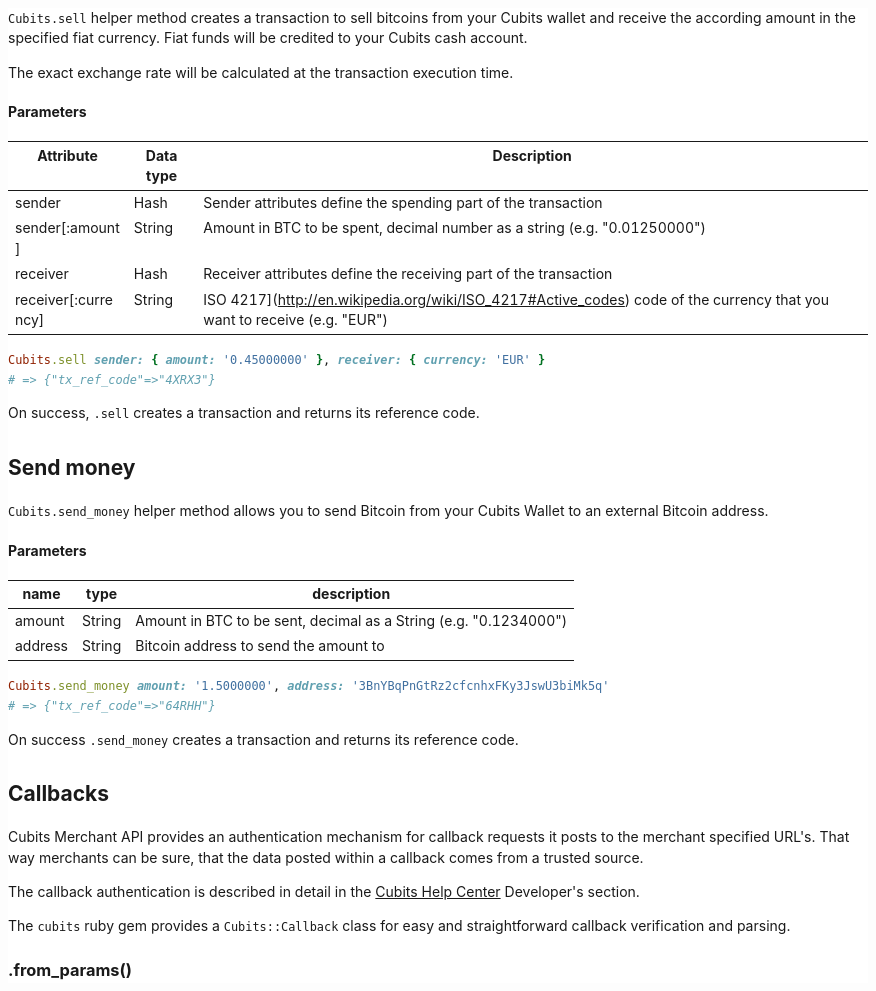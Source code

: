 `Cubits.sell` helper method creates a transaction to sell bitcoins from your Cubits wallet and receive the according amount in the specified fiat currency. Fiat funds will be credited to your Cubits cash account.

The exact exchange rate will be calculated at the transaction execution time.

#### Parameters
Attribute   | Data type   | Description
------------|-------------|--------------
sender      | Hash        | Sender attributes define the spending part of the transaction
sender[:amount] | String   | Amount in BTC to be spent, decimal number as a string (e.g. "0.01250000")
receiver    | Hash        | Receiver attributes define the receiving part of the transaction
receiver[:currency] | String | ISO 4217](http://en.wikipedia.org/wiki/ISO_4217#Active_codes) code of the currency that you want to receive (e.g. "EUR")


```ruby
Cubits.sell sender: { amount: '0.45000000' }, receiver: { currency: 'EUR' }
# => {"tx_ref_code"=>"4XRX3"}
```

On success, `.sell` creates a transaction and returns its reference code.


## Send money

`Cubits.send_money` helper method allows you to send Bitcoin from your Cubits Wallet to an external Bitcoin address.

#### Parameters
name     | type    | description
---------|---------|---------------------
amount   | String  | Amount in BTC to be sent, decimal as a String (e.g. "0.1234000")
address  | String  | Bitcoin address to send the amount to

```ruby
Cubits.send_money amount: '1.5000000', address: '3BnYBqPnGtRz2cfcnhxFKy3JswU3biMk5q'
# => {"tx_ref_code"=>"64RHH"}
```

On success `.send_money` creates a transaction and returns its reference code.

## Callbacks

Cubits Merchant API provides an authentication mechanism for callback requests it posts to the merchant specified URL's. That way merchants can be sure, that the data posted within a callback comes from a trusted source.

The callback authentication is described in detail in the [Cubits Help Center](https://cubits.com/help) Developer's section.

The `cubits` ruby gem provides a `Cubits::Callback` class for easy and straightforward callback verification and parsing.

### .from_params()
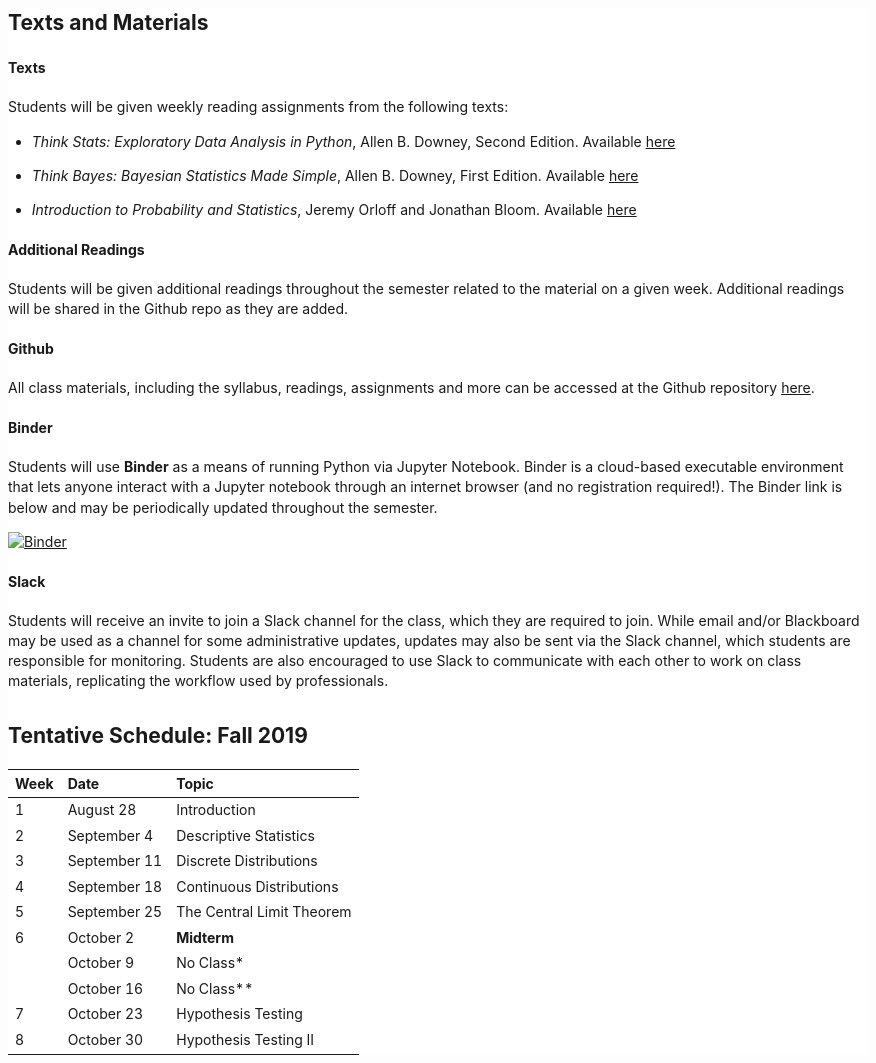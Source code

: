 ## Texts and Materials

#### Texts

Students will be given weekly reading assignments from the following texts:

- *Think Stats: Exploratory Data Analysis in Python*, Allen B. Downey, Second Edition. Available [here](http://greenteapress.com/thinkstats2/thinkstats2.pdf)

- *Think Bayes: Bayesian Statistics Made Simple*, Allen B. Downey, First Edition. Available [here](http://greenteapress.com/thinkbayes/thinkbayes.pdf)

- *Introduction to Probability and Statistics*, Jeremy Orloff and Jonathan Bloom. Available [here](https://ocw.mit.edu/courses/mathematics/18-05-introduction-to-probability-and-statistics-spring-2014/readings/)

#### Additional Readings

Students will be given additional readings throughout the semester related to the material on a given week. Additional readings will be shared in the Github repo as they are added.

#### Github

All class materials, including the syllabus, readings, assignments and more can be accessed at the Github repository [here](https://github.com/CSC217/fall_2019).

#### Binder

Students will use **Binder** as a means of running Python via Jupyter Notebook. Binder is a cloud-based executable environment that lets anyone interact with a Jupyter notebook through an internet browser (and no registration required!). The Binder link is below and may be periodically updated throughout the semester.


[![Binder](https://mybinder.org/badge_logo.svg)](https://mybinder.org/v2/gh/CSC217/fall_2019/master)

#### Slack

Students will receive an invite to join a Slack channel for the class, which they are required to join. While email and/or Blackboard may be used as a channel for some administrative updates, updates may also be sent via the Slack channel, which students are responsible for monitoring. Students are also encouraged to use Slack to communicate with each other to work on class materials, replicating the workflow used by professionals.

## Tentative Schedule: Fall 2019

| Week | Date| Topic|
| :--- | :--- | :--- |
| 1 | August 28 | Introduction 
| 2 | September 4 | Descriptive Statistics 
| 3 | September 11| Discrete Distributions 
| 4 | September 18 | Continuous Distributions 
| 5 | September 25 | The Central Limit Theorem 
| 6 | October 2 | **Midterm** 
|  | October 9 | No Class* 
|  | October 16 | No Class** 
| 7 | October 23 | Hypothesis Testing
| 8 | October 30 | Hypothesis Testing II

•••••

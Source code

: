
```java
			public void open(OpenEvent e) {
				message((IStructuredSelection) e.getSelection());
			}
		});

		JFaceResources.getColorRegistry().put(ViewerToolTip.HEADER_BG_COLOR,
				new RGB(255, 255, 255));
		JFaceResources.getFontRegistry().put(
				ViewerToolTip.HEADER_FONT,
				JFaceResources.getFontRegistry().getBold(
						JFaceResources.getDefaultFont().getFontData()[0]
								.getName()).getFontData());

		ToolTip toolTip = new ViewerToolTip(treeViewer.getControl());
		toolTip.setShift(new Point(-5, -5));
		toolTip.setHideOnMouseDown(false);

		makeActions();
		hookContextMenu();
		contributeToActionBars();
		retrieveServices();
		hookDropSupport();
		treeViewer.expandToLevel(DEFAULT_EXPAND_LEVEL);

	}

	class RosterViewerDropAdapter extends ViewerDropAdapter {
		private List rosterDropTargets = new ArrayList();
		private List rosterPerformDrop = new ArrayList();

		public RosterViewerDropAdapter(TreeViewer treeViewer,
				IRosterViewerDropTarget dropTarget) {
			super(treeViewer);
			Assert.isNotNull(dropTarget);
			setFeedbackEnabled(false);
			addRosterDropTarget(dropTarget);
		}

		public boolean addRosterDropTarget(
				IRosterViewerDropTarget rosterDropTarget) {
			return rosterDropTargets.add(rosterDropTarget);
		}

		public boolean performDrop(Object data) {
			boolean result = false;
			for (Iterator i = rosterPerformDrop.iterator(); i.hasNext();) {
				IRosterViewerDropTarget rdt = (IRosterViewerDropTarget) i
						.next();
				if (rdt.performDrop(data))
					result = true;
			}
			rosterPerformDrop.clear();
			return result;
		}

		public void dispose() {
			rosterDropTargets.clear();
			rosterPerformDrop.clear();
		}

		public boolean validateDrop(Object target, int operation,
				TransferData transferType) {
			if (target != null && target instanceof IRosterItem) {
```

•••••

• [ASSIGNMENT]:
Identify the lines of the entries containing the string "authentication". Copy each such line.

• [FINISHED EXERCISE]:
Cubits Merchant API provides an authentication mechanism for callback requests it posts to the merchant specified URL's. That way merchants can be sure, that the data posted within a callback comes from a trusted source.
The callback authentication is described in detail in the [Cubits Help Center](https://cubits.com/help) Developer's section.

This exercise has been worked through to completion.